The alternative is claiming to oppose genocide and colonial policing, while promoting people that said voting for a candidate who would put “no restrictions on Israel” and create “a stronger border than Trump” is fighting fascism. That’s the mildest consequence, the infiltration of Turtle Island Liberation Front is a more severe example.
It is critical to understand that “less risk” does not mean “no risk”. The empire will target aid workers just as they will overt militants, often branding the former as the latter for justification. One essential commitment to mutual aid work is not selling out the militant wing of the revolutionary vanguard through behaviors like “peace policing” or trying to cut deals with the empire.
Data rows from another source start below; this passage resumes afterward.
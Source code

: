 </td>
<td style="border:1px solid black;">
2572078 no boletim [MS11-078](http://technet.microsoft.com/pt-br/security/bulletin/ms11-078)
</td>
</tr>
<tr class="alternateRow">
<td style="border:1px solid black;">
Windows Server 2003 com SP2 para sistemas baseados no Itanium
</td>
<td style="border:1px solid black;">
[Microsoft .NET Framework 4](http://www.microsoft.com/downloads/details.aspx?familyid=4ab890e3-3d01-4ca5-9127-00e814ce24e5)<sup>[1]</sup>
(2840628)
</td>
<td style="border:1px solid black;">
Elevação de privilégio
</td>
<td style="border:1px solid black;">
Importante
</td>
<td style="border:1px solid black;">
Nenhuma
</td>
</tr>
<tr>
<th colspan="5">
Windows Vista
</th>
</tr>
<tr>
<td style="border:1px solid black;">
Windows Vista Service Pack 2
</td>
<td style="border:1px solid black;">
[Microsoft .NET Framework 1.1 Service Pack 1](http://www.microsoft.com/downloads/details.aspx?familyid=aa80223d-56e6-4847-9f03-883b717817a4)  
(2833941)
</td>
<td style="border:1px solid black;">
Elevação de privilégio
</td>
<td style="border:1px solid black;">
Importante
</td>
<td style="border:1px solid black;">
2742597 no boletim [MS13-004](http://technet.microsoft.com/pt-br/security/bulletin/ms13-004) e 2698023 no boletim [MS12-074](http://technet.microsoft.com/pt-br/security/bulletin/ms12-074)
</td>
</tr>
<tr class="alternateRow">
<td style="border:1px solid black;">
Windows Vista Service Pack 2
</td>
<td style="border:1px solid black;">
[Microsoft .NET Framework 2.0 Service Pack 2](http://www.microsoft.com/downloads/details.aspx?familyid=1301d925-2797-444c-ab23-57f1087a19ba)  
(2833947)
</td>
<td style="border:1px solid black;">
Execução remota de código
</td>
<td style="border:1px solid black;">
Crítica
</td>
All parties will be sent to the same concentration camps if captured, and history shows fascists will revoke any deal they can control once it benefits them to do so. The only way to remove the risk is to achieve total victory, a path that must be walked together, in good faith, or not at all.
Should that victory be achieved, a program like MIMAC’s would slot in as a regular day job. Instead of combatting food waste being an optional issue left for non-profits and mutual aid organizations to address, it will become a basic function of society. No more wasting 25-33% of the total food supply to maintain scarcity for capitalist pricing machinations. Production will decrease, easing the burdens of farmworkers and the toll on the ecosystem, and food that can’t be sold will be given for free at distribution hubs. Those struggling with disability will have food delivered regularly, and the people performing this labor will have their livelihood guaranteed in kind. That’s a world that’s worth the struggle!
A better world is waiting for those willing to learn, work, and fight for it!